### [Problem to solve]
Every line of the entries below that includes "groups" belongs in the answer, copied as written.

(Pictures paired with source code)

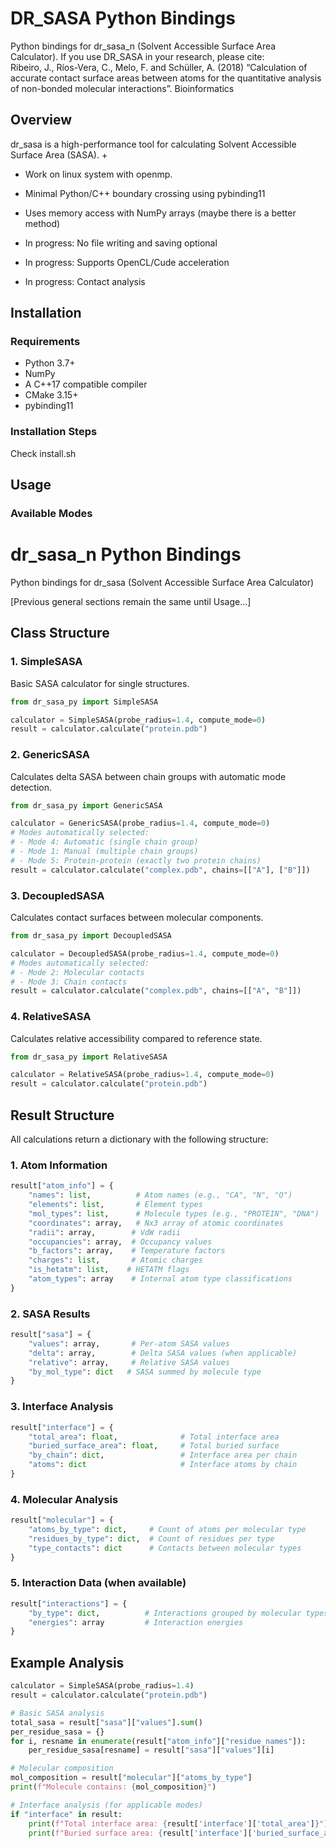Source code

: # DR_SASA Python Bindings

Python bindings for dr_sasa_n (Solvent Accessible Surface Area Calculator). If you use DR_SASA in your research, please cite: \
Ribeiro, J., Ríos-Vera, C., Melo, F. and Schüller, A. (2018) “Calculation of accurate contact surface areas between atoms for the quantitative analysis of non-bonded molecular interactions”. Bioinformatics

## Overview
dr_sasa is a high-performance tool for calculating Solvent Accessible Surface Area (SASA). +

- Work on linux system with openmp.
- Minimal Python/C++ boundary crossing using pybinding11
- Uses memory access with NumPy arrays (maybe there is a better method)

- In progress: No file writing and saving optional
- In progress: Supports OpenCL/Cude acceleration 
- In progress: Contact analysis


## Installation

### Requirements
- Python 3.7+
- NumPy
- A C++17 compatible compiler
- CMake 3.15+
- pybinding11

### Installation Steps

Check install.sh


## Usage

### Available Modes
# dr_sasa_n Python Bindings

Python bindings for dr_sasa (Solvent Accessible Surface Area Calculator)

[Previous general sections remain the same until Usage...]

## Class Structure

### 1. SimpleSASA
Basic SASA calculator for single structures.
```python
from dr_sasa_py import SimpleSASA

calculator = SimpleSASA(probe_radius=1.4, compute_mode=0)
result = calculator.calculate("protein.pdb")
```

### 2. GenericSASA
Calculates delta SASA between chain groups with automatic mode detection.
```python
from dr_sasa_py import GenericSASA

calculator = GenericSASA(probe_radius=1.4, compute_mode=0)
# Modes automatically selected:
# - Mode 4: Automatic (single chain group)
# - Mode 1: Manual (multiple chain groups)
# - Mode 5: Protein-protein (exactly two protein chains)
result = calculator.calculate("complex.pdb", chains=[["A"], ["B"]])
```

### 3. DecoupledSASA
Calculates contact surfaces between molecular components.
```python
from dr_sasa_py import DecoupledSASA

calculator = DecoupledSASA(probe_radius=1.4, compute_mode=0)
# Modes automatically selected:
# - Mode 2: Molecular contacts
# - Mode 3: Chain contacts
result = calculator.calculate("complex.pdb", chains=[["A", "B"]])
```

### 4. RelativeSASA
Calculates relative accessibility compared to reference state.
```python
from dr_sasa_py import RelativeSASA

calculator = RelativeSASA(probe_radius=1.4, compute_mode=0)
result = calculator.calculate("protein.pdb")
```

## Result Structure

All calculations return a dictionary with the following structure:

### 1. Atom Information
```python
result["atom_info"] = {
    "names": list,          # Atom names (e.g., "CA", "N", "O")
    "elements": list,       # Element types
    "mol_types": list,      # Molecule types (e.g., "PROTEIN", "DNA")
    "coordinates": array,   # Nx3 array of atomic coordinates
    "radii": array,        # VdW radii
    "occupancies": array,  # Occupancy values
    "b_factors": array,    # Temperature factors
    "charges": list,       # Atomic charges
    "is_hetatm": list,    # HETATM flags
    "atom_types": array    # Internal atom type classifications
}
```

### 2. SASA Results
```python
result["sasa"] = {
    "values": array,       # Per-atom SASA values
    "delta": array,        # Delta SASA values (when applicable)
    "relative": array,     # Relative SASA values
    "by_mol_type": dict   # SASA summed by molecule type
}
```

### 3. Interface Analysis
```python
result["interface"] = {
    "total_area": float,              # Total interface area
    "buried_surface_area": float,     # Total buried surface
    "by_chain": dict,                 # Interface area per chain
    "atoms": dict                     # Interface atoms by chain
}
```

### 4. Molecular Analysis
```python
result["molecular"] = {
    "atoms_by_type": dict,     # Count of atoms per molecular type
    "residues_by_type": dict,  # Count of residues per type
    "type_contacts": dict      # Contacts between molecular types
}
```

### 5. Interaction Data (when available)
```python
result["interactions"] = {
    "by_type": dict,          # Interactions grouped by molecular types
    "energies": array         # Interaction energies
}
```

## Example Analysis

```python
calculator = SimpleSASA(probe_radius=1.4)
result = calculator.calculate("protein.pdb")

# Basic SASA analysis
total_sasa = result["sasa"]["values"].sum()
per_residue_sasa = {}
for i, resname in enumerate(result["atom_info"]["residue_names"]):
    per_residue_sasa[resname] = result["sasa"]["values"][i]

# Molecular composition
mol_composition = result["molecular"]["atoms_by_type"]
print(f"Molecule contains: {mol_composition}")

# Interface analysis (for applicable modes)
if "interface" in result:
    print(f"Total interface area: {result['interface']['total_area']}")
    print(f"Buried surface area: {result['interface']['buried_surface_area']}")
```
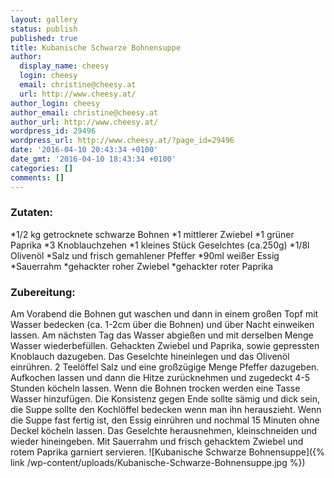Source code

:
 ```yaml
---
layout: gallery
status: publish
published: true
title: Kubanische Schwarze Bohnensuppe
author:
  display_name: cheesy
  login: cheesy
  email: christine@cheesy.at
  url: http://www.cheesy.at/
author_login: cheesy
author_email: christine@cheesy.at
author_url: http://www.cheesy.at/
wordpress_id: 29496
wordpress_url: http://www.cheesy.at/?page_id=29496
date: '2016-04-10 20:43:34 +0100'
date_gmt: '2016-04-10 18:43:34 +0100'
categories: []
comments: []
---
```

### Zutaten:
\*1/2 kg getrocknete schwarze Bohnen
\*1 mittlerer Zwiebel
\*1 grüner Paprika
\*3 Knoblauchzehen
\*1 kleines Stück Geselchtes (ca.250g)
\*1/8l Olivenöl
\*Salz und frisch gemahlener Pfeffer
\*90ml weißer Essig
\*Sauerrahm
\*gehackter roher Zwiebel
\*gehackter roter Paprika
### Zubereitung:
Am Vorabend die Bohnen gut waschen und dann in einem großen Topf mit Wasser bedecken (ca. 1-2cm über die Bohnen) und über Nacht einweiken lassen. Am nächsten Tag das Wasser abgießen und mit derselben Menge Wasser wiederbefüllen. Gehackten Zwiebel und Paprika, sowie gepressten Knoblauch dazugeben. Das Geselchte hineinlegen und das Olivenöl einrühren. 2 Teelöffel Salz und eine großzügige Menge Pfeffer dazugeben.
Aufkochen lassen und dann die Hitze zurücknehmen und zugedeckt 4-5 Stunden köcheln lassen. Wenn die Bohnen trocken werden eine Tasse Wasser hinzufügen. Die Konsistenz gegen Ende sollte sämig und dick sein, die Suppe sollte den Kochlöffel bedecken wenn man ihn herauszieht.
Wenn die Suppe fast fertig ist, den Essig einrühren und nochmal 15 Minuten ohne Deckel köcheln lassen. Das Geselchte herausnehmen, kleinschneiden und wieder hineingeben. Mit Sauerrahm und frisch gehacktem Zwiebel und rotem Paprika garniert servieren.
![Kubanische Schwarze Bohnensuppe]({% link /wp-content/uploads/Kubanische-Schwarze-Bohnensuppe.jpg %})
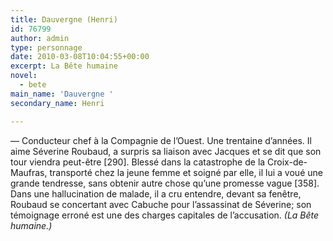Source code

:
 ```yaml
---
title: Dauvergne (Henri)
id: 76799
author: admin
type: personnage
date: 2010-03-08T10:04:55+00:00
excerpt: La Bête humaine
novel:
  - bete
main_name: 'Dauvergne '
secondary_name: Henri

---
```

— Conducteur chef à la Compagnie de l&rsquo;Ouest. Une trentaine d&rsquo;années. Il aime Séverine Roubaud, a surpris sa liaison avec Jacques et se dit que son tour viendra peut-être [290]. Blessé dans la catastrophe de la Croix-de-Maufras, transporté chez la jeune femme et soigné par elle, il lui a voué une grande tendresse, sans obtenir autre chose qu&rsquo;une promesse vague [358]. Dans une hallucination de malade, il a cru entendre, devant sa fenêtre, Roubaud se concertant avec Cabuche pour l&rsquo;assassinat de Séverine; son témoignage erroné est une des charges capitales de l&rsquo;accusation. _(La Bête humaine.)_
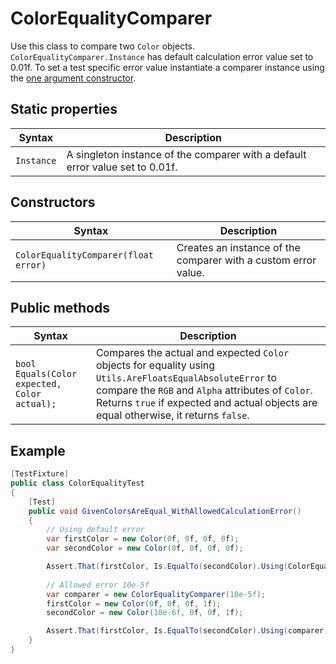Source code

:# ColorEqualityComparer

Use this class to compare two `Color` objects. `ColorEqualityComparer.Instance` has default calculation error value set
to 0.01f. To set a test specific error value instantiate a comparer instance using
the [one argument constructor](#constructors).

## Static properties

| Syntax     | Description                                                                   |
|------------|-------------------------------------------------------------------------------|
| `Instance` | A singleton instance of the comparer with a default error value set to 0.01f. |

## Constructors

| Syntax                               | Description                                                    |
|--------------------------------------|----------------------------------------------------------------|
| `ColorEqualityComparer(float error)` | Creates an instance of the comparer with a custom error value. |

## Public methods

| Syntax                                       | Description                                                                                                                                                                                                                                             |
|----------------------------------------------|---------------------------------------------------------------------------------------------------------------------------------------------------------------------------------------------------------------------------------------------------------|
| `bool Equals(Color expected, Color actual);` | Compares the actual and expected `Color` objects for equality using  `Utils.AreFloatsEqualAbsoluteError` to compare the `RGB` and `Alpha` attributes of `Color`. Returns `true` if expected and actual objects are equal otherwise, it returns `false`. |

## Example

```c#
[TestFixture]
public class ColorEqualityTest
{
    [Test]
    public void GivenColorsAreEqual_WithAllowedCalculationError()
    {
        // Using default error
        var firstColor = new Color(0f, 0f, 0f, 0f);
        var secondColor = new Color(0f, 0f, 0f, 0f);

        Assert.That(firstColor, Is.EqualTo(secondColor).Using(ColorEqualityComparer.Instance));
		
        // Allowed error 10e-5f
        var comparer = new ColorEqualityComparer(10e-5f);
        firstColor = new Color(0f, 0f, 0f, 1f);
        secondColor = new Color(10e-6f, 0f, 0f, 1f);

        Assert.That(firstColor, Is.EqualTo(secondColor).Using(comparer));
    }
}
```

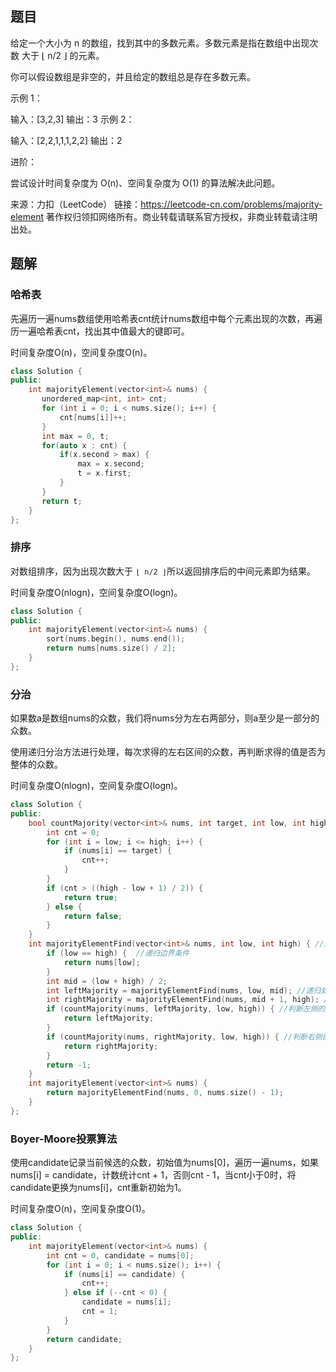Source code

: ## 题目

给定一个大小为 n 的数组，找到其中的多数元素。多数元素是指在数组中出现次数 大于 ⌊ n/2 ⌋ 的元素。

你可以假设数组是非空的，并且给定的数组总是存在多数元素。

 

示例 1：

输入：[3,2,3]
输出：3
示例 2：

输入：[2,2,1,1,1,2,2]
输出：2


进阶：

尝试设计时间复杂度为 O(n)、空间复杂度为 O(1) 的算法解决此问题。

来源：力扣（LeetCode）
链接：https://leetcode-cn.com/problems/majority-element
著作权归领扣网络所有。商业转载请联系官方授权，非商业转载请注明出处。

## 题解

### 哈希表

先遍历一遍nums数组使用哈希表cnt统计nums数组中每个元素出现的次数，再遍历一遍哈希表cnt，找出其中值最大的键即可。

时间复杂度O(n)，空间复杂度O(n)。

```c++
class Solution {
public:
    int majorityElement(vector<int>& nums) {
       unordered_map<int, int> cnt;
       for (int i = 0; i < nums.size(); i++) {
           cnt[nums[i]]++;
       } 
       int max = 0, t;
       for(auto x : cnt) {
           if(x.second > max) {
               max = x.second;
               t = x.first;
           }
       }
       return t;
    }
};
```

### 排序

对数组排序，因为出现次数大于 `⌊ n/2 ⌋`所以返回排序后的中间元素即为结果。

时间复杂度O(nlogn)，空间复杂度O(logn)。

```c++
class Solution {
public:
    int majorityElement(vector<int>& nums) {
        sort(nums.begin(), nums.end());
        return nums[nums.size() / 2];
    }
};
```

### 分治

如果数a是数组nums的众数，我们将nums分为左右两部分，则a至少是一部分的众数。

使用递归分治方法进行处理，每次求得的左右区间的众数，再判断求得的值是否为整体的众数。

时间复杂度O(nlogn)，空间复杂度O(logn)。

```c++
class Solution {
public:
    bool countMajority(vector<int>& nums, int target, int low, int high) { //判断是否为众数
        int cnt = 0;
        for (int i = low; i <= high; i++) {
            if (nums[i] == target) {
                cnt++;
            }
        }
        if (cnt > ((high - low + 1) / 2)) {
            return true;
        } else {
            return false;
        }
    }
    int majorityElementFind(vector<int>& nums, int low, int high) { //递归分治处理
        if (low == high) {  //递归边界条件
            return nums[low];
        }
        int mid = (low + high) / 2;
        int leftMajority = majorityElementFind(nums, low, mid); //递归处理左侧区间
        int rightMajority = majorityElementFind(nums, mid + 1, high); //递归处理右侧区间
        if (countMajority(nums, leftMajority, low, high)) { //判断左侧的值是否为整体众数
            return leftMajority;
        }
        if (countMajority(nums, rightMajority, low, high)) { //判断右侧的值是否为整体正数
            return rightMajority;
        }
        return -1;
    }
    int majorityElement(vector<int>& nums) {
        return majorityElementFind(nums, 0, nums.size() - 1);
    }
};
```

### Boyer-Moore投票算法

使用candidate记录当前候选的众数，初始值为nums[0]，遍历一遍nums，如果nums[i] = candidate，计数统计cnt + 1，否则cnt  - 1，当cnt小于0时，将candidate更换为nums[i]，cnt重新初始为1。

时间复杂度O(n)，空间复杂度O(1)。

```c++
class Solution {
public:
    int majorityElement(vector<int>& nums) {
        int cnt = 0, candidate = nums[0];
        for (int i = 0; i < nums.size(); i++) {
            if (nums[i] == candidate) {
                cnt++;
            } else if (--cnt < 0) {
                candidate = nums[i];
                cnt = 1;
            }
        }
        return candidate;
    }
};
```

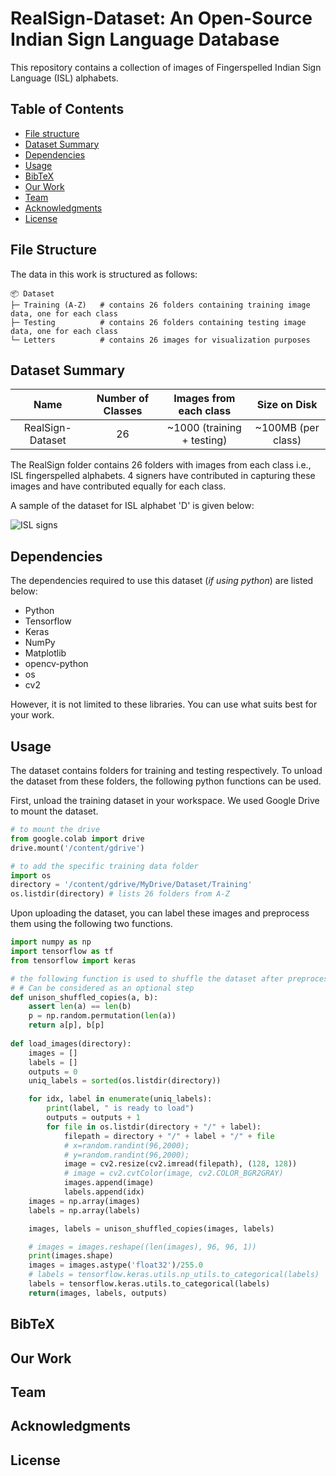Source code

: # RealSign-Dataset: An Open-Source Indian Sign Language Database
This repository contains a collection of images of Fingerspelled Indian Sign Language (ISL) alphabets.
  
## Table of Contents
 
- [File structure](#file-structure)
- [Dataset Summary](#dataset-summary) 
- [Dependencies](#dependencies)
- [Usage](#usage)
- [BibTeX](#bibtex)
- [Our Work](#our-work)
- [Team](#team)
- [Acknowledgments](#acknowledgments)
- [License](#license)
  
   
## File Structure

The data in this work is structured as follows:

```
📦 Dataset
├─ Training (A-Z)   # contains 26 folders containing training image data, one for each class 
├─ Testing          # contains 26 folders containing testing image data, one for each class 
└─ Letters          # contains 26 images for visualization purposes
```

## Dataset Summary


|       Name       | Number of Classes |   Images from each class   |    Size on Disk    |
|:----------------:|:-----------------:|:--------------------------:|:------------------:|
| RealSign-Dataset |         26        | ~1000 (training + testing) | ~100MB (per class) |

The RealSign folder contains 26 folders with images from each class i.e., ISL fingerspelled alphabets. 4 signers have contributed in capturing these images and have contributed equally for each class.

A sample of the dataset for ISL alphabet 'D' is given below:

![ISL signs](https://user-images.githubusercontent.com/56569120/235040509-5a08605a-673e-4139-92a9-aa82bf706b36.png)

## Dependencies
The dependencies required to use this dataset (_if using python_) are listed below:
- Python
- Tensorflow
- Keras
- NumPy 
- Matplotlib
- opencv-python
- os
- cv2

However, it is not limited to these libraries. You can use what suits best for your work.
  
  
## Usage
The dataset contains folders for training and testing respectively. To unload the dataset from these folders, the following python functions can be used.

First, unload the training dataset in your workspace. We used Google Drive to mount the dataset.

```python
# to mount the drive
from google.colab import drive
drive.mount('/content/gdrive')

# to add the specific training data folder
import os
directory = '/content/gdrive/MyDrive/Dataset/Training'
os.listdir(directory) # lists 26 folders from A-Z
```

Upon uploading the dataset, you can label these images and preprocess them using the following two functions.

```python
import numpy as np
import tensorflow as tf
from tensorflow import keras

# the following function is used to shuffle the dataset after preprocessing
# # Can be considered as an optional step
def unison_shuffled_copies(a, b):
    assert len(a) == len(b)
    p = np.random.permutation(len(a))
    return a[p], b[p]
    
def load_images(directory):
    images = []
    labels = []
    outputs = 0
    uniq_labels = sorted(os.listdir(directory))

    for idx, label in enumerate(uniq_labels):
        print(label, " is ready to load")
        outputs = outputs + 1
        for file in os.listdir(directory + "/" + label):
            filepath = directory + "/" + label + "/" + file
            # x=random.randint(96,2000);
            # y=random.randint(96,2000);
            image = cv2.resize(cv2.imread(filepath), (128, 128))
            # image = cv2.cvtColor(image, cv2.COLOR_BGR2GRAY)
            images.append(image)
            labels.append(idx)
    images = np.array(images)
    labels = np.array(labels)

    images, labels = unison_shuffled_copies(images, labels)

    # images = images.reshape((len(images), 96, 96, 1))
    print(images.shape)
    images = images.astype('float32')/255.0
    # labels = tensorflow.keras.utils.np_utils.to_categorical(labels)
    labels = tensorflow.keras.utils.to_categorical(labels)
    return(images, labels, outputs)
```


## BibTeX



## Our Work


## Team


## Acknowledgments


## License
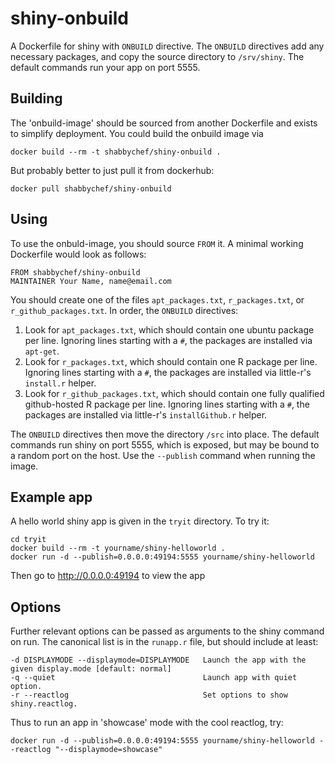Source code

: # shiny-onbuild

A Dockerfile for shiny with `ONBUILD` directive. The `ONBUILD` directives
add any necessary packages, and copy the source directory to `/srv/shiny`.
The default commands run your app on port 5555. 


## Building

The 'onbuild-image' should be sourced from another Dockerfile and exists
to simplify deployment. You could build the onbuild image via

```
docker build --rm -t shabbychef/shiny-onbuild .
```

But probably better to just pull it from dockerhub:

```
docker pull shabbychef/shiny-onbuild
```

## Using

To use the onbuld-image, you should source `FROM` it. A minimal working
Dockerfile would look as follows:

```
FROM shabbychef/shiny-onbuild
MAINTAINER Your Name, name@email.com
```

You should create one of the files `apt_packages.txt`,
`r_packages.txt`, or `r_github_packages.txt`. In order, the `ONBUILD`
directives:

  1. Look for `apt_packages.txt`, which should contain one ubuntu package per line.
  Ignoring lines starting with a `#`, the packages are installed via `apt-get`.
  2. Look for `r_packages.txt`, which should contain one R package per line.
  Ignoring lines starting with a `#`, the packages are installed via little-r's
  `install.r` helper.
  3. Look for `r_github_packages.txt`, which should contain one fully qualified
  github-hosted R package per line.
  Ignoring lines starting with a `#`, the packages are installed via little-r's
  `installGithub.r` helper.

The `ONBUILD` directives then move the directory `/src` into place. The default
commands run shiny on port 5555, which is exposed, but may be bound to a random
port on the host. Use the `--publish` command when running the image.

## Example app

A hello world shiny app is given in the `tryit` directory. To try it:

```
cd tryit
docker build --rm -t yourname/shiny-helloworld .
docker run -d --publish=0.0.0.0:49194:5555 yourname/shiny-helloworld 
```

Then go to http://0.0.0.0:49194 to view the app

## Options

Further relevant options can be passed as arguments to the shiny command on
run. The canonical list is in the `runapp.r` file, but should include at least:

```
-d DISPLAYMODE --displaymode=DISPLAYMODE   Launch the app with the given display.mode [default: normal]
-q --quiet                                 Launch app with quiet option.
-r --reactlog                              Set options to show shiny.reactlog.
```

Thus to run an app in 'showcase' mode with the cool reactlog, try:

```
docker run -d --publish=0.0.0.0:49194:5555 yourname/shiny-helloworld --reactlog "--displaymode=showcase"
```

### [Exercise response]
Calculates delta SASA between chain groups with automatic mode detection.
# - Mode 1: Manual (multiple chain groups)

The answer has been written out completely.